The authors hypothesised that molecular imaging of vascular cell adhesion molecule-1 (VCAM-1) expression with contrast-enhanced ultrasound (CEU) could be used to image vascular inflammatory responses for early diagnosis of atherosclerosis. Attachment of VCAM-1–targeted and control microbubbles to cultured endothelial cells was assessed in a flow chamber at variable shear stress.
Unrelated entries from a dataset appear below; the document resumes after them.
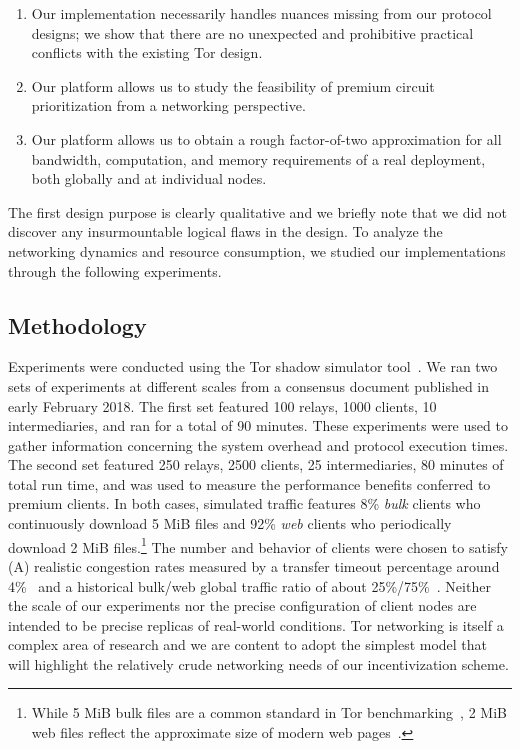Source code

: \begin{enumerate}
\item Our implementation necessarily handles nuances missing from our protocol designs; we show that there are no unexpected and prohibitive practical conflicts with the existing Tor design.
\item Our platform allows us to study the feasibility of premium circuit prioritization from a networking perspective.
\item Our platform allows us to obtain a rough factor-of-two approximation for all bandwidth, computation, and memory requirements of a real deployment, both globally and at individual nodes.
\end{enumerate}

The first design purpose is clearly qualitative and we briefly note that we did not discover any insurmountable logical flaws in the design.
To analyze the networking dynamics and resource consumption, we studied our implementations through the following experiments.

\subsection{Methodology}
\label{subsec:methodology}

Experiments were conducted using the Tor shadow simulator tool~\cite{jansen2011shadow, tracey2018high}.
We ran two sets of experiments at different scales from a consensus document published in early February 2018.
The first set featured 100 relays, 1000 clients, 10 intermediaries, and ran for a total of 90 minutes.
These experiments were used to gather information concerning the system overhead and protocol execution times.
The second set featured 250 relays, 2500 clients, 25 intermediaries, 80 minutes of total run time, and was used to measure the performance benefits conferred to premium clients.
In both cases, simulated traffic features 8\% \emph{bulk} clients who continuously download 5 MiB files and 92\% \emph{web} clients who periodically download 2 MiB files.\footnote{While 5 MiB bulk files are a common standard in Tor benchmarking~\cite{portal2018tormetrics}, 2 MiB web files reflect the approximate size of modern web pages~\cite{team2018httparchive}.}
The number and behavior of clients were chosen to satisfy (A) realistic congestion rates measured by a transfer timeout percentage around 4\%~\cite{portal2018tormetrics} and a historical bulk/web global traffic ratio of about 25\%/75\%~\cite{privcount-ccs2016, learning-ccs2018}.
Neither the scale of our experiments nor the precise configuration of client nodes are intended to be precise replicas of real-world conditions.
Tor networking is itself a complex area of research and we are content to adopt the simplest model that will highlight the relatively crude networking needs of our incentivization scheme.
Microbubble attachment to aortic plaque was determined by en face microscopy of the thoracic aorta 10 minutes after intravenous injection in wild-type or apolipoprotein E-deficient mice on either chow or hyper-cholesterolemic diet. VCAM-1-targeted but not control microbubbles attached to cultured endothelial cells, although there was firm attachment at the highest shear rates only in pulsatile flow conditions. Aortic attachment of microbubbles and targeted CEU signal was very low in control wild-type mice on chow diet. Aortic attachment of microbubbles and CEU signal for VCAM-1-targeted microbubbles differed between treatment groups according to the extent of VCAM-1-positive plaque formation. CEU molecular imaging of VCAM-1 is capable of rapidly quantifying vascular inflammatory changes that occur in different stages of atherosclerosis. This method may be useful for early risk stratification according to inflammatory phenotype.
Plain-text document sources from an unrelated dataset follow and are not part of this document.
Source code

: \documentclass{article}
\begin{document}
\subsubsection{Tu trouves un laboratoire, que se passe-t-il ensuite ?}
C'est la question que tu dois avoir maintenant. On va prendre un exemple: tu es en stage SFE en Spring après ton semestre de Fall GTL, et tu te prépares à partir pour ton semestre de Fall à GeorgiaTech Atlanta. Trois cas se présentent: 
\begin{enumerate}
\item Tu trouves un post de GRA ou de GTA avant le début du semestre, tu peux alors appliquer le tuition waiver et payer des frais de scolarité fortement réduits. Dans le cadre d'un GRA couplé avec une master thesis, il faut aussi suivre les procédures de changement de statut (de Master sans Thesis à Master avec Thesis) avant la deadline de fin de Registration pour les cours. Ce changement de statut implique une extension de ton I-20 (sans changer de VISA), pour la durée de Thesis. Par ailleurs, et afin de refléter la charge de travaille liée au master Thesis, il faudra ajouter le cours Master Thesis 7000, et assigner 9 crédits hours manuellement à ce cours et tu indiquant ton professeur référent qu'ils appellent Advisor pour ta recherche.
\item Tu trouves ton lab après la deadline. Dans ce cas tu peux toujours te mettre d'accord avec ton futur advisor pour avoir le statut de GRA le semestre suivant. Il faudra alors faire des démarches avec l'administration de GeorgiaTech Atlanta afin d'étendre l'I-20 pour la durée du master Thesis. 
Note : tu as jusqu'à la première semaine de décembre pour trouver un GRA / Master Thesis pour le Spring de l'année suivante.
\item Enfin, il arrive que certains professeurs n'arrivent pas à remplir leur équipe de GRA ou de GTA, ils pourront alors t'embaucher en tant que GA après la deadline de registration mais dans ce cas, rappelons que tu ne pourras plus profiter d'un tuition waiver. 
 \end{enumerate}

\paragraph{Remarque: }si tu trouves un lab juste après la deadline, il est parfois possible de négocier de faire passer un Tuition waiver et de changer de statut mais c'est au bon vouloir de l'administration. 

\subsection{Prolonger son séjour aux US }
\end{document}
Diastolic Stiffness of the Failing Diabetic Heart: Importance of Fibrosis, Advanced Glycation End Products and Myocyte Resting Tension
van Heerebeek L, et al.
The contribution to diastolic stiffness of fibrosis, advanced glycation end-products (AGEs) and cardiomyocyte resting tension was assessed in diabetic heart failure patients with normal or reduced left ventricular ejection fraction (LVEF). Left ventricular endomyocardial biopsy samples were procured in 28 patients with normal LVEF and in 36 patients with reduced LVEF, all without coronary artery disease. Sixteen patients with normal LVEF and 10 with reduced LVEF had diabetes mellitus. Biopsy samples were used for quantification of collagen and AGEs and for isolation of cardiomyocytes to measure resting tension. Diabetic heart failure patients had higher diastolic left ventricular stiffness irrespective of LVEF.
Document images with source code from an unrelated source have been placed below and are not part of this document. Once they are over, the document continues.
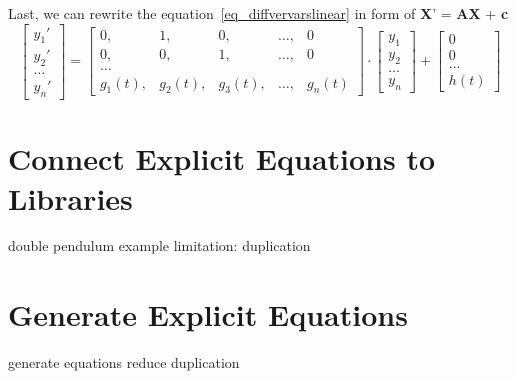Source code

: Last, we can rewrite the equation~\ref{eq_diffvervarslinear} in form of \textbf{X}' = \textbf{AX} + \textbf{c}
\begin{equation}
	\begin{bmatrix}
		y_{1}' \\
        y_{2}' \\
        \dots  \\
        y_{n}'
	\end{bmatrix}
    = 
    \begin{bmatrix}
		0, & 1, & 0, & \dots, & 0 \\
        0, & 0, & 1, & \dots, & 0 \\
        \dots \\
        g_{1}(t), & g_{2}(t), & g_{3}(t), & \dots, & g_{n}(t)
	\end{bmatrix}
    \cdot
    \begin{bmatrix}
		y_{1} \\
        y_{2} \\
        \dots  \\
        y_{n}
	\end{bmatrix}
    + 
    \begin{bmatrix}
		0 \\
        0 \\
        \dots  \\
        h(t)
	\end{bmatrix}
\end{equation}

\section{Connect Explicit Equations to Libraries}
\label{se_connecteetolib}
double pendulum example
limitation: duplication

\section{Generate Explicit Equations}
generate equations
reduce duplication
Diabetes mellitus increased the myocardial collagen volume fraction only in patients with reduced LVEF and increased cardiomyocyte resting tension only in patients with normal LVEF. Diabetes increased myocardial AGE deposition in patients with reduced LVEF and less so in patients with normal LVEF. Mechanisms responsible for the increased diastolic stiffness of the diabetic heart differ in heart failure with reduced and normal LVEF: fibrosis and AGEs are more important when LVEF is reduced, whereas cardiomyocyte resting tension is more important when LVEF is normal.